1. Ledford H., End of cancer-genome project prompts rethink, „Nature”, 2015;517(7533):128–129, doi:10.1038/517128a.

2. Hanahan D., Weinberg R. A., The hallmarks of cancer, „Cell”, 2000;100(1):57–70. doi:10.1016/s0092-8674(00)81683-9.

3. Hanahan D., Weinberg R., Hallmarks of cancer: the next generation, „Cell”, 2011;144(5): 646–674, doi:10.1016/j.cell.2011.02.013.

4. Seyfried T.N., Mukherjee P., Targeting energy metabolism in brain cancer: review andhypothesis, „Nutr Metab”, 2005;2:30, doi:10.1186/1743-7075-2-30.

5. Seyfried T. N., Cancer as a mitochondrial metabolic disease, „Front Cell Dev Biol”, 2015;3:43, doi:10.3389/fcell.2015.00043.

6. Chang H.T., Olson L., Schwartz K. A., Ketolytic and glycolytic enzymatic expression profiles in malignant gliomas: implication for ketogenic diet therapy, „Nutr Metab”, 2013;10(1):47, doi:10.1186/1743-7075-10-47.

7. Lodish M.B., Stratakis C.A., Endocrine side effects of broad-acting kinase inhibitors, „Endocr Relat Cancer”, 2010;17(3):R233–R244, doi:10.1677/erc-10-0082.

8. Hudson C.D., Hagemann T., Mather S.J., et al. Resistance to the tyrosine kinase inhibitor axitinib is associated with increased glucose metabolism in pancreatic adenocarcinoma, „Cell Death Dis” 2014;5(4):e1160, doi:10.1038/cddis.2014.125.

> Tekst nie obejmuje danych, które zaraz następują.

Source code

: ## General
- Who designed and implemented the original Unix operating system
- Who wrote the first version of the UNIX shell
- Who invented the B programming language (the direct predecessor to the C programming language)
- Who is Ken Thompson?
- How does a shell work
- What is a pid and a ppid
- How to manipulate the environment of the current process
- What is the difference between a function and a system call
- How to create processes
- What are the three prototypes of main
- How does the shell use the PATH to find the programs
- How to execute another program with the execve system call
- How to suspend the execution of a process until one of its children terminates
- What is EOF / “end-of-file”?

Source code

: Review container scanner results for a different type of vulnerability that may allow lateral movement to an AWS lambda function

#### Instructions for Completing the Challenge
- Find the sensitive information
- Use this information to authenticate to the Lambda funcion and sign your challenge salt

9. Linneberg A., Madsen F., Skaaby T., Allergen-specific immunotherapy and risk of autoimmune disease. „Allergy Clin Immunol”, 2012;12(6):635–639, doi: 10.1097/ACI.0b013e3283588c8d.

10. Seyfried T.N., Yu G., Maroon J.C., et al. Press-pulse: a novel therapeutic strategy for the metabolic management of cancer, „Nutr Metab (Lond)”, 2017;14(19), doi:10.1186/s12986-017-0178-2.